Es la misma lógica espuria
que han querido aplicar las derechas independentistas catalanas ─llámense o no esquerres─ en la constitución de los
ayuntamientos. Han formado las mayorías que les ha parecido donde han podido, incluidas
intentonas bastante chuscas, en Santa Coloma de Farners por ejemplo; pero han
reivindicado con fuerza el tabú de la lista más votada en Barcelona. Por conveniencia,
no por ética.
Y solo les ha
fallado la jugada porque el abominado Manuel Valls ha dado una lección de
principios políticos inédita en el mercado persa de cambalaches recíprocos en
el que se han convertido los consistorios.
Ha dado al rival
que le parecía preferible su voto decisivo, a cambio de nada.
En “Públic” (la
sección en catalán de “Público”), un artículo de Marc Font analiza los programas
municipales de BeC, ERC y PSC, y concluye que existía una coincidencia del 83%
entre BeC y ERC, y tan solo un 32% entre BeC y PSC. Consecuencia que extrae: «Si la voluntat era tancar un acord de govern
basant-se en les coincidències programàtiques, el pacte més lògic era entre ERC
i Barcelona en Comú.»
Dicho de otra manera: si prescindiéramos del punto
programático primero y crucial entre todos los puntos posibles, y del que
deriva la escisión en dos partes irreconciliables del electorado catalán, Colau
habría hecho mejor entregando el bastón de mando a Maragall.

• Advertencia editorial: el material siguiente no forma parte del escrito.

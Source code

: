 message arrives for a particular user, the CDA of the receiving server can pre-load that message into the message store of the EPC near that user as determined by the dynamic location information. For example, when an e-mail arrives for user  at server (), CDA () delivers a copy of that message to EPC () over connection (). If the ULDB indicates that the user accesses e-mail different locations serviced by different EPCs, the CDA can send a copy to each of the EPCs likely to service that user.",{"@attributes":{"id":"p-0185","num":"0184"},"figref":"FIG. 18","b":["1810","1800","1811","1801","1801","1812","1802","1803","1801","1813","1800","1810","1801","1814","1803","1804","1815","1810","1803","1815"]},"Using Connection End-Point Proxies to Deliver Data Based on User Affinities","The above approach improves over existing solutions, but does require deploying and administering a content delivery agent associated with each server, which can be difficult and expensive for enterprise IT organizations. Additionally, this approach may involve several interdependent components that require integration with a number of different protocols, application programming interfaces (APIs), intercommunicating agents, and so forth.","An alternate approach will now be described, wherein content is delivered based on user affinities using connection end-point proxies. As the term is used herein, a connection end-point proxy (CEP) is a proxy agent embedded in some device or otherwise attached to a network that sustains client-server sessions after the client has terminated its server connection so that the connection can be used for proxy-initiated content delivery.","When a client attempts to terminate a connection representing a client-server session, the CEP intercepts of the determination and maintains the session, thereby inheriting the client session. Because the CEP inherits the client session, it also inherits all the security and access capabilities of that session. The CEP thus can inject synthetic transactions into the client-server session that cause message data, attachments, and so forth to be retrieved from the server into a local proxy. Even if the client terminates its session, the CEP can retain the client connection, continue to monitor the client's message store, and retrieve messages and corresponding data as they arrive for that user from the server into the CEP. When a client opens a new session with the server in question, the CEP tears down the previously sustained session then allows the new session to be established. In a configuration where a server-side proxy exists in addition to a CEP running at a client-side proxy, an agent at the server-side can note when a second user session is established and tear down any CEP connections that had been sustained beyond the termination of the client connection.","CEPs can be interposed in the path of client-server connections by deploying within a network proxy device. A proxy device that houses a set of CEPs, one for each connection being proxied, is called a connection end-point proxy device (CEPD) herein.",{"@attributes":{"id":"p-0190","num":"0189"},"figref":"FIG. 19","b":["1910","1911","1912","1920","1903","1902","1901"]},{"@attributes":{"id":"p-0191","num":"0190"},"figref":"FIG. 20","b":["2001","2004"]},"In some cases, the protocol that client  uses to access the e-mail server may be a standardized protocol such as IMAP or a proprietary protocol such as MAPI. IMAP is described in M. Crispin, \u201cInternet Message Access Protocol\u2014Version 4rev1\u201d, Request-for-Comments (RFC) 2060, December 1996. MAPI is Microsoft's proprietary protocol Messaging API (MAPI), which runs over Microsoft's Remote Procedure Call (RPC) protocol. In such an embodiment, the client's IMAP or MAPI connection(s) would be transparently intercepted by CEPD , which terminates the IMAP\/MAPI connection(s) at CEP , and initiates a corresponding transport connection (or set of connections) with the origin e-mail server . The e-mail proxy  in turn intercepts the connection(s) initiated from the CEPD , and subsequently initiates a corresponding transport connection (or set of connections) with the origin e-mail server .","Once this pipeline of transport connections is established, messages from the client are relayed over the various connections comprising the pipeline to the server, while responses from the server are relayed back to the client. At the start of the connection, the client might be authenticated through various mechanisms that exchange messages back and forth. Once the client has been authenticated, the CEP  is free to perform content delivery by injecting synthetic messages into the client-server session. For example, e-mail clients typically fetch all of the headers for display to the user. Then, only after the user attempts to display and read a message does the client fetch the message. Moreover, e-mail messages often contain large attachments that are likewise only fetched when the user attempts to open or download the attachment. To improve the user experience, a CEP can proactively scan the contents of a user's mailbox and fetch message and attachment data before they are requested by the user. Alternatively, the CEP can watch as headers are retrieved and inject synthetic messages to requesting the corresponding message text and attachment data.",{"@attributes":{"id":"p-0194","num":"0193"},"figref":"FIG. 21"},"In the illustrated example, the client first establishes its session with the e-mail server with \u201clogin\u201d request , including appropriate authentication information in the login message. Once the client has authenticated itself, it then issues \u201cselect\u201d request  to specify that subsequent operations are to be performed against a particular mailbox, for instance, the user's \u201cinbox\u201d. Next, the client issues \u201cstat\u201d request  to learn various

¿Por qué tendría BeC que prescindir de ese punto ─la
implementación de la República catalana─ en su trato con ERC, y por qué en
cambio debía ser una exigencia ética ineludible para la formación no
contaminarse con los votos de Manuel Valls? En el fondo de esta cuestión aparece
el mismo tipo de lógica camaleónica que el procesisme
está utilizando en todas sus argumentaciones. A saber: es democrático lo
que me conviene a mí, no lo es lo que a mí no me interesa.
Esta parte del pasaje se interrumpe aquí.